## [EXERCISE BRIEF]
Copy all lines in the data that contain the string "long".

Rendered images with source text:
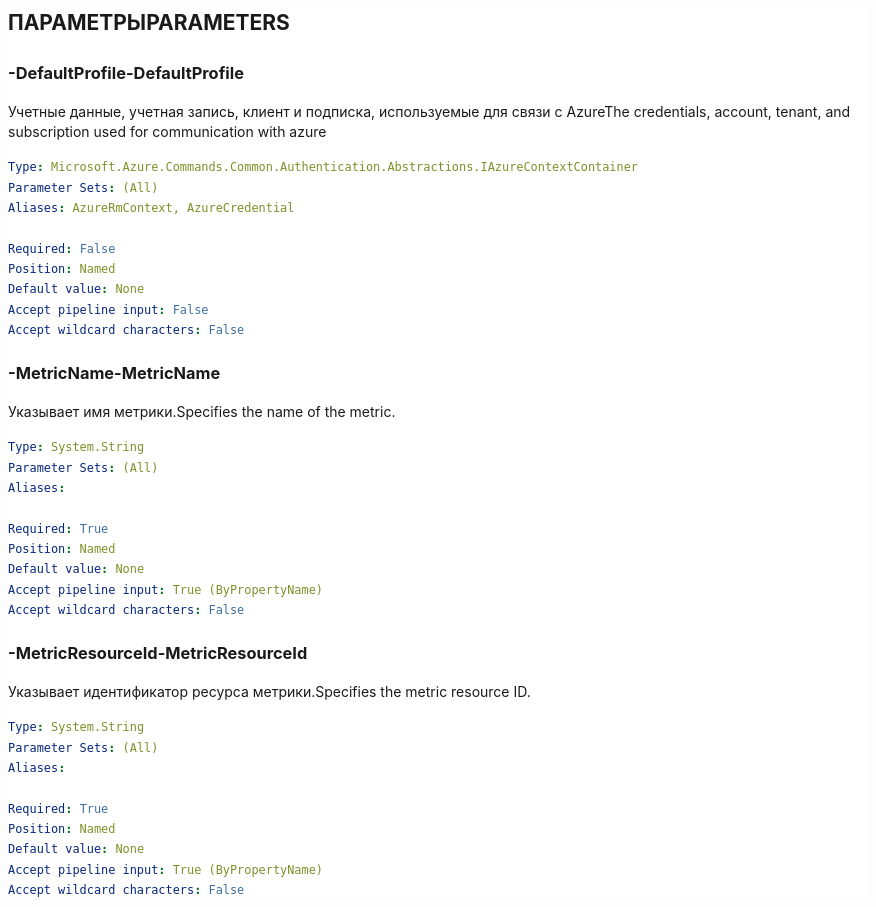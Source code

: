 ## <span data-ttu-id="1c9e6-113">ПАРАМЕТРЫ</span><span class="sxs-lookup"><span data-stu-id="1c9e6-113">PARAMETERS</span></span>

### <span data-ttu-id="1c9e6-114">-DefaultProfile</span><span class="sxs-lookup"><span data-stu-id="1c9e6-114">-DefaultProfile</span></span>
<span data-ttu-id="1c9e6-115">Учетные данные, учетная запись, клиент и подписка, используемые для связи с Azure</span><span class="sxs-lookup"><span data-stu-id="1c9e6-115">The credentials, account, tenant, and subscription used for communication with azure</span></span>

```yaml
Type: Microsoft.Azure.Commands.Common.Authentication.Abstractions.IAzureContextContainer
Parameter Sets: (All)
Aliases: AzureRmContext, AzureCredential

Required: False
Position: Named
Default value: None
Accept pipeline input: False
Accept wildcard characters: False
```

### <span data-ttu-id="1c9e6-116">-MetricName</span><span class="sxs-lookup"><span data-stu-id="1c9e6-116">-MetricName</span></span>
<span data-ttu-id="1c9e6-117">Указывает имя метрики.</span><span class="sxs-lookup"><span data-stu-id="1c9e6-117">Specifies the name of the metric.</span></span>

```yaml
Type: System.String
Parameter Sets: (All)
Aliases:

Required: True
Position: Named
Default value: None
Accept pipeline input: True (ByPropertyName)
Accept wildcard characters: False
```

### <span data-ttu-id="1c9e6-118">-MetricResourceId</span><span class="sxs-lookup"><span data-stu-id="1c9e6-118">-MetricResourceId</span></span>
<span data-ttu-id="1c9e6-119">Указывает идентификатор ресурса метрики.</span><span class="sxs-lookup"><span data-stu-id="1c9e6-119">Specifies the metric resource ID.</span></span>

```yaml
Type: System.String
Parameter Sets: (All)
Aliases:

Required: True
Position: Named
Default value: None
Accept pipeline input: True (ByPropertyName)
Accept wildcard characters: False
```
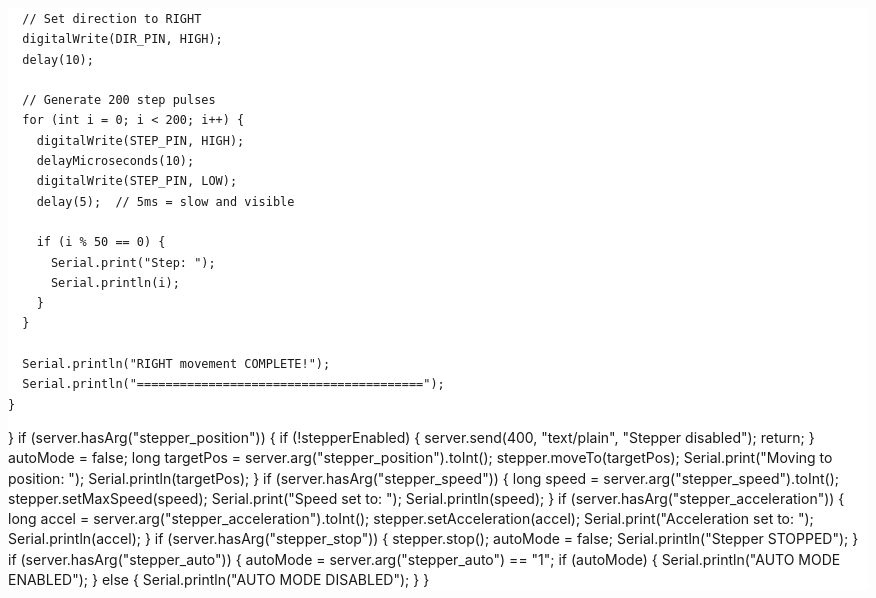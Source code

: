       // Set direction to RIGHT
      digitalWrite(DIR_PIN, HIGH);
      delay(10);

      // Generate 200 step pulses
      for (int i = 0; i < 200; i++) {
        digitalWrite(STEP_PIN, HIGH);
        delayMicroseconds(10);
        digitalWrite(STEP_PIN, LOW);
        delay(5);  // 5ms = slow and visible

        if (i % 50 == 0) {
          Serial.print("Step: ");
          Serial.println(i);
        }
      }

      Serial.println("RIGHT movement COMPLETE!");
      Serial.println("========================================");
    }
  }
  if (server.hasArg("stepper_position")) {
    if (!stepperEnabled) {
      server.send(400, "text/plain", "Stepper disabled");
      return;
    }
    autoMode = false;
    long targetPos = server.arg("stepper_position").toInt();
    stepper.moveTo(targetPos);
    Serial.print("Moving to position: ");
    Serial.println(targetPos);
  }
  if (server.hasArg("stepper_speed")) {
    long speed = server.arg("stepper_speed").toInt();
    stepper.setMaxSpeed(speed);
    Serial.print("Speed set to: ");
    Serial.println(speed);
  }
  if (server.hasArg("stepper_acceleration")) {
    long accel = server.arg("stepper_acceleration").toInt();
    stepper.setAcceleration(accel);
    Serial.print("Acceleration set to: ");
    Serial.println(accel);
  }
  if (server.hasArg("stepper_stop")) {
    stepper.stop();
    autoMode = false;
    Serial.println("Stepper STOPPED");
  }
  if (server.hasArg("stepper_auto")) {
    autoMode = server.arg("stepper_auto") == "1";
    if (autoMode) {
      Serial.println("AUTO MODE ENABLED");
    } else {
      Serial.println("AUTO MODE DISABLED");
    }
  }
...
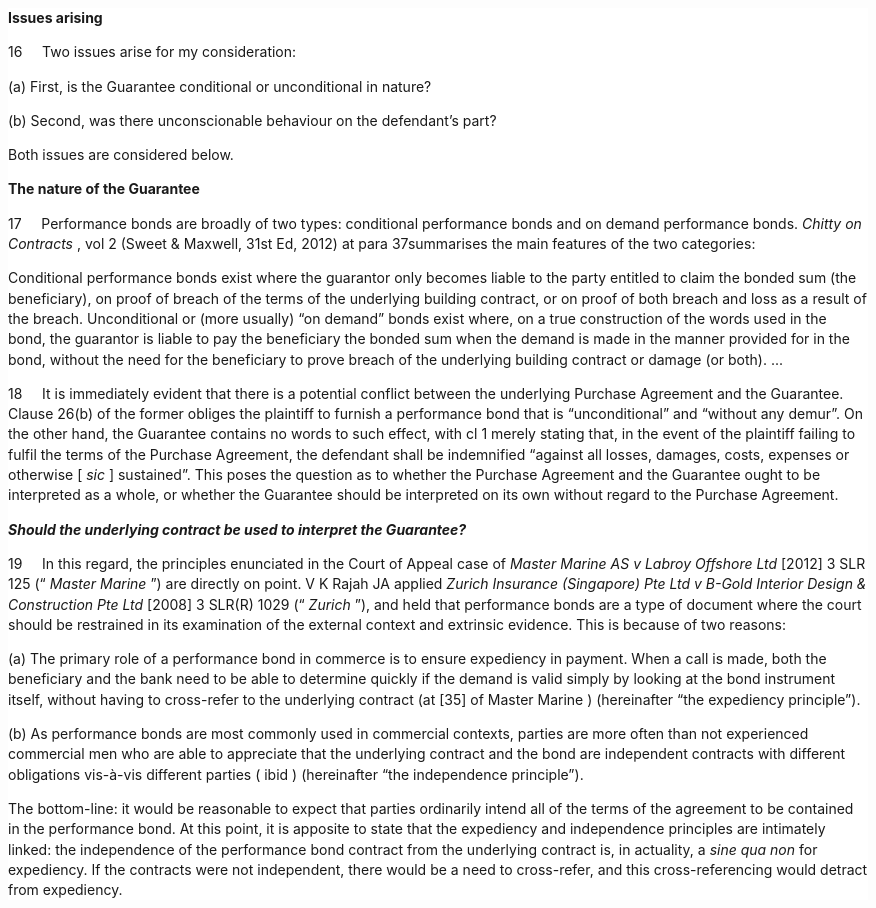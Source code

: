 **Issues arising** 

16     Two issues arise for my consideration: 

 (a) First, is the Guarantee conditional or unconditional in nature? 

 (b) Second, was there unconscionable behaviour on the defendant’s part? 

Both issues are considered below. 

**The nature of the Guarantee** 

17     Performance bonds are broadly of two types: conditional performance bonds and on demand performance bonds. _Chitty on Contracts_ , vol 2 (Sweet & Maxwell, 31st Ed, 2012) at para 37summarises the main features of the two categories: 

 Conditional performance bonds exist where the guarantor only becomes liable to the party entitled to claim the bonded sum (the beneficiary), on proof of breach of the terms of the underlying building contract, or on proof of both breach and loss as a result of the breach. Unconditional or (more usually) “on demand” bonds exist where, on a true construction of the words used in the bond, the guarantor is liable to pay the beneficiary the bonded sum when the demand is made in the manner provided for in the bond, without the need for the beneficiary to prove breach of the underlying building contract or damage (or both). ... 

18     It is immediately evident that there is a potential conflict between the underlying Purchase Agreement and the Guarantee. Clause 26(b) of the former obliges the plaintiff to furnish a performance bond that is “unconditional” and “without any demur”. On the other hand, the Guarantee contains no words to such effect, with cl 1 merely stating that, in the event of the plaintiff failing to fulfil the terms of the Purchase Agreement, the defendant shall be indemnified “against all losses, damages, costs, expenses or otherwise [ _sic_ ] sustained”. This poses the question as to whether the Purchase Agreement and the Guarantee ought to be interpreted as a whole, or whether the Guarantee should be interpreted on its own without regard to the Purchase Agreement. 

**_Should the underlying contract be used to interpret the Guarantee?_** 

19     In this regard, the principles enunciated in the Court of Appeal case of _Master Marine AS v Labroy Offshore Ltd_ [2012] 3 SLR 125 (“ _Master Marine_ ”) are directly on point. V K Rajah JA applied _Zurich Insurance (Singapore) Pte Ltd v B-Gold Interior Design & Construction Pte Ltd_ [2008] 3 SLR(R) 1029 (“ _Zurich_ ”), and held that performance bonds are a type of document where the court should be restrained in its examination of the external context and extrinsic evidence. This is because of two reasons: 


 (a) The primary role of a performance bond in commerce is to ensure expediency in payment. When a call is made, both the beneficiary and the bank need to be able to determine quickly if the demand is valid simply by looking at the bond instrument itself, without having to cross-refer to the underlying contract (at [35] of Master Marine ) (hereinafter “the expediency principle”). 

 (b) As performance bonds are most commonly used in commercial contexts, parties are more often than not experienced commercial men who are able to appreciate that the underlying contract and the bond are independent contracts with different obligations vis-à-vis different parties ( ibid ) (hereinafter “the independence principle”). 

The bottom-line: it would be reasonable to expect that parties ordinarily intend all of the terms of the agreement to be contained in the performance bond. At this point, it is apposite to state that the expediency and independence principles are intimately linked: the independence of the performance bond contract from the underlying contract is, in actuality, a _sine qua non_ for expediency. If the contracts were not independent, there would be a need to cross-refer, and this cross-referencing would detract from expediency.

## [SOLUTION]
    long targetPos = server.arg("stepper_position").toInt();
    long speed = server.arg("stepper_speed").toInt();
    long accel = server.arg("stepper_acceleration").toInt();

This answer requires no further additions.